--- Input records Enclosed Below ---
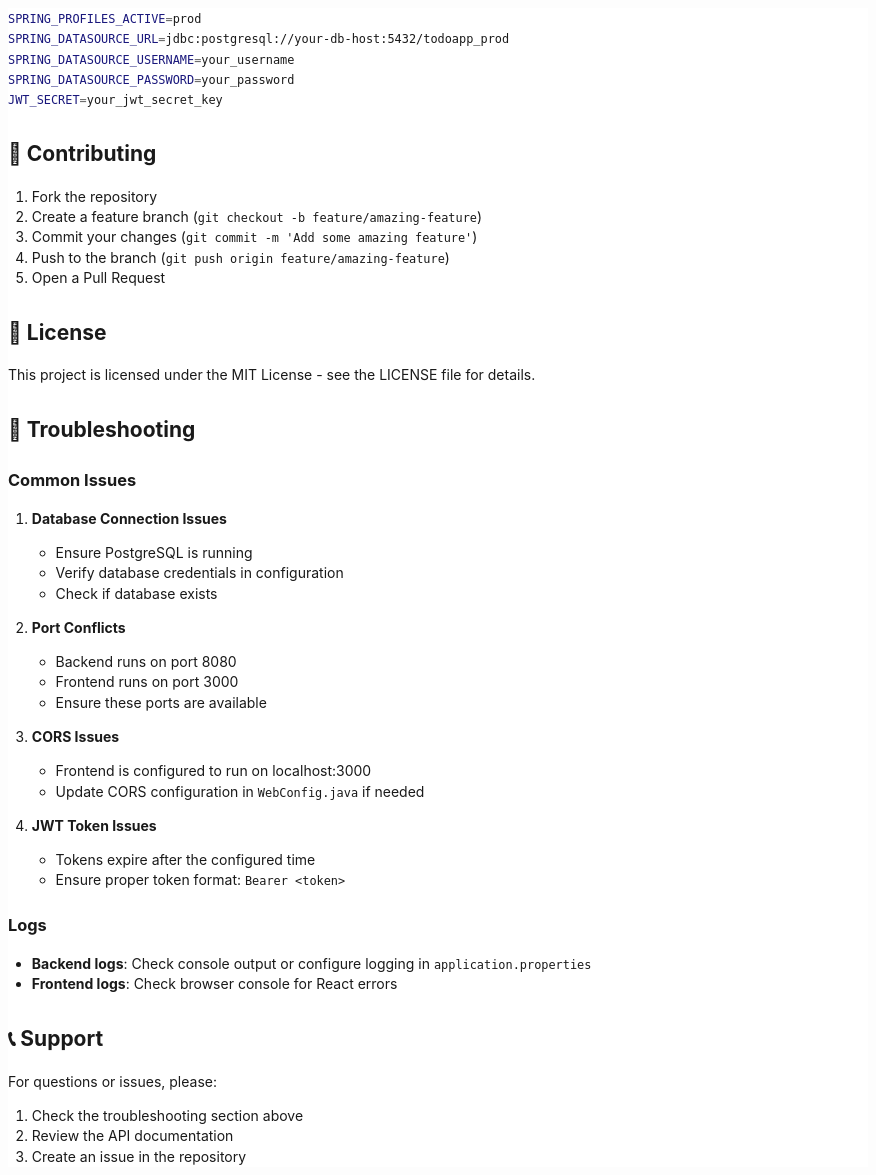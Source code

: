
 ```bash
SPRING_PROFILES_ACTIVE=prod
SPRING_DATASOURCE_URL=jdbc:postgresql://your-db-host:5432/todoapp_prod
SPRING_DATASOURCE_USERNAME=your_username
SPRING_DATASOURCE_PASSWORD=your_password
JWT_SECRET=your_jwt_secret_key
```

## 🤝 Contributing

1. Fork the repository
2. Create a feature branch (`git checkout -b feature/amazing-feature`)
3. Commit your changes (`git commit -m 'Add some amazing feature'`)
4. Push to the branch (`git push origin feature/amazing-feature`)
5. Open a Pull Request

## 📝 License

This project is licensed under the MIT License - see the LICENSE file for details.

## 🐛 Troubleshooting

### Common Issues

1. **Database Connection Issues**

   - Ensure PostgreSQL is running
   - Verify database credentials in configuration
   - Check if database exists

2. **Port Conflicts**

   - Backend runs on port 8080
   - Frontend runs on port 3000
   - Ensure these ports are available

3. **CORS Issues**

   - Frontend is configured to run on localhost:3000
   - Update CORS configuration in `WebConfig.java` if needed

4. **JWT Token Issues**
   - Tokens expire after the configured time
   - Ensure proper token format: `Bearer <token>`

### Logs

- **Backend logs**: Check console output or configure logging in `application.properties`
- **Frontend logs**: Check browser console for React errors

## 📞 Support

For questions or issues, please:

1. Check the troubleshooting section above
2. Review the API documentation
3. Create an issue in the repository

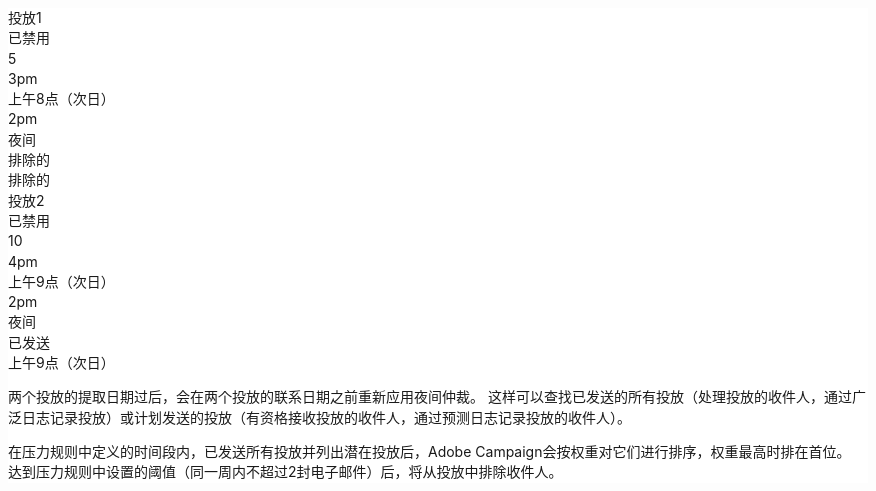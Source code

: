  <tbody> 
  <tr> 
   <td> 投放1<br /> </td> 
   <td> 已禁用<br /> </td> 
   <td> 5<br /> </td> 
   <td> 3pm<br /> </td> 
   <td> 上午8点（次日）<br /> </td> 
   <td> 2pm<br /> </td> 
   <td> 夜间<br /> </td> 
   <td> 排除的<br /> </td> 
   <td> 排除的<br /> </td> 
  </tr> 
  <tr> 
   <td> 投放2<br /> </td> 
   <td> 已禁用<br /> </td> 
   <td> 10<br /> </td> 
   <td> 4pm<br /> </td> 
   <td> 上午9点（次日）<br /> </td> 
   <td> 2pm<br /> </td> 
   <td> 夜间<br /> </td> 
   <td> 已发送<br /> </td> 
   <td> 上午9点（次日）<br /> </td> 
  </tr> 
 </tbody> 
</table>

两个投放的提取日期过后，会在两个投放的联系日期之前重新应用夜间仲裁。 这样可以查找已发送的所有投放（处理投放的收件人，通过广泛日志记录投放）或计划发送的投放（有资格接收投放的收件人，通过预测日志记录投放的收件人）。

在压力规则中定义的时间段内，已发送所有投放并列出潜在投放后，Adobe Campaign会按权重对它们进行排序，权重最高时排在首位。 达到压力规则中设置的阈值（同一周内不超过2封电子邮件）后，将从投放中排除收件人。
--- End of Enclosed Input records ---
--- Input records Enclosed Below ---
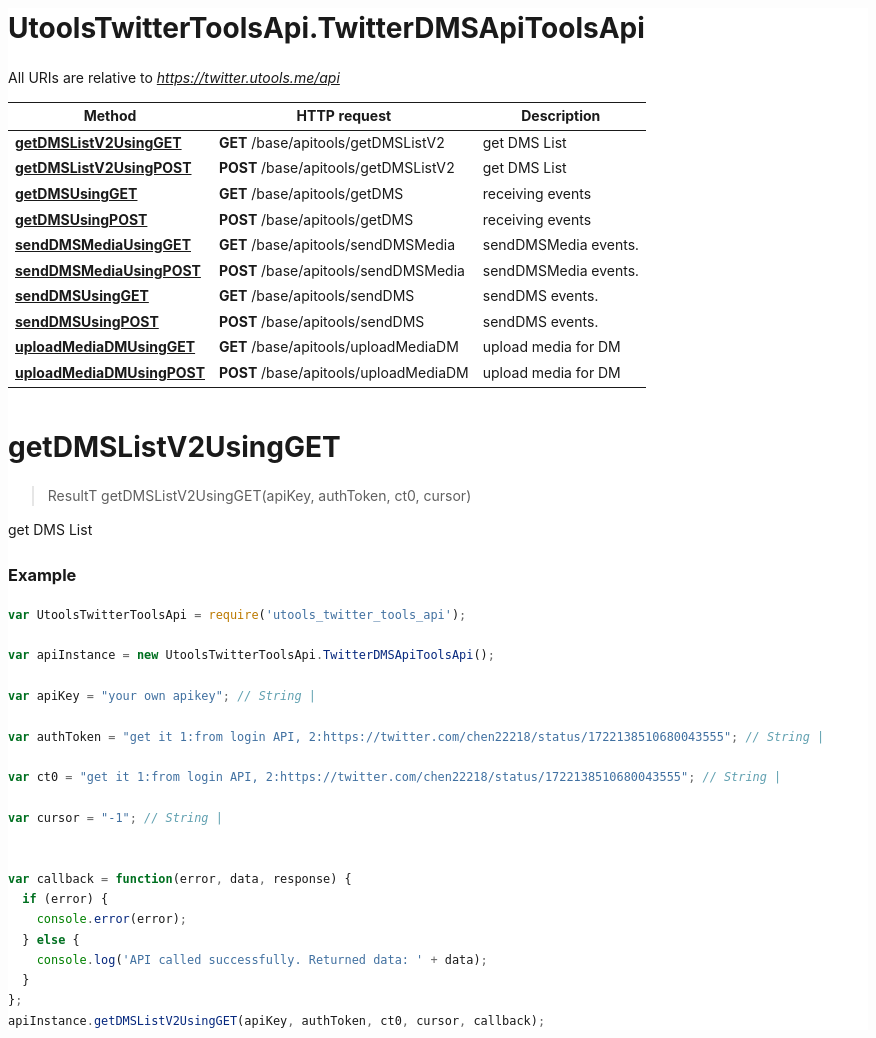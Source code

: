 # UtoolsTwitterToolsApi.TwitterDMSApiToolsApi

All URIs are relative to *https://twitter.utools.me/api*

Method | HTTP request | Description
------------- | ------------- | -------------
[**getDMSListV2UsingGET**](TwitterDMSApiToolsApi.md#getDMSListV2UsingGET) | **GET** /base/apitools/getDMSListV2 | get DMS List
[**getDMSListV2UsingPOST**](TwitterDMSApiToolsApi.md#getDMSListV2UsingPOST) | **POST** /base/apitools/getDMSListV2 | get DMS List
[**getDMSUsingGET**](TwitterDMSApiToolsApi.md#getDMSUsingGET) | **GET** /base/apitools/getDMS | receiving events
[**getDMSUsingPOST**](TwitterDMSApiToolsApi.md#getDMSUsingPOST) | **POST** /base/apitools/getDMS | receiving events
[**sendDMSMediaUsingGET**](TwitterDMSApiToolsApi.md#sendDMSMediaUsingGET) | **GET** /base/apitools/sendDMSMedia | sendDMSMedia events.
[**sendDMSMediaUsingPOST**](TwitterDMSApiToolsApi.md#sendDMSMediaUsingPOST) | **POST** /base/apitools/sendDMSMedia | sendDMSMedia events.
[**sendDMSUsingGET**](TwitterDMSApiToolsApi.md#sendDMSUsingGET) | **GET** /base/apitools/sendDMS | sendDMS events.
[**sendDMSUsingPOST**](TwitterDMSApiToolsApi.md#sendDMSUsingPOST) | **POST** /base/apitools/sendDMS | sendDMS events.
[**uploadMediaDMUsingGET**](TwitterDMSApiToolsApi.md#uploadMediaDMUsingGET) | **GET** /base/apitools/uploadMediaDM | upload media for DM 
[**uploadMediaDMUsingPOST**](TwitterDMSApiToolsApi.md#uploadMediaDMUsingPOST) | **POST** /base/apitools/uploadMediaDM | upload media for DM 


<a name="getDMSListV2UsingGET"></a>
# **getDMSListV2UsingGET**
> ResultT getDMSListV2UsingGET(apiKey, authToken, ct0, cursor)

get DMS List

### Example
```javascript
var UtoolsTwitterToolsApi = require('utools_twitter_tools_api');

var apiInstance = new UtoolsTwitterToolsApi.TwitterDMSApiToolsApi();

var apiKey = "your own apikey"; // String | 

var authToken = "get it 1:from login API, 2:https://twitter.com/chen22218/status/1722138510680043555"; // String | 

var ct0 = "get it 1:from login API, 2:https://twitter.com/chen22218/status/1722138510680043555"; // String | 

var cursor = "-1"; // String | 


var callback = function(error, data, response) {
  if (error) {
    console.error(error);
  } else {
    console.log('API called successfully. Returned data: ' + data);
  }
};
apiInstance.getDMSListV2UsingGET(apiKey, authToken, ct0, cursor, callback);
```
--- End of Enclosed Input records ---
**Your instructions**
Search the records for the string "repository" and return every line in which it occurs.

**Response to this exercise**
1. Fork the repository
3. Create an issue in the repository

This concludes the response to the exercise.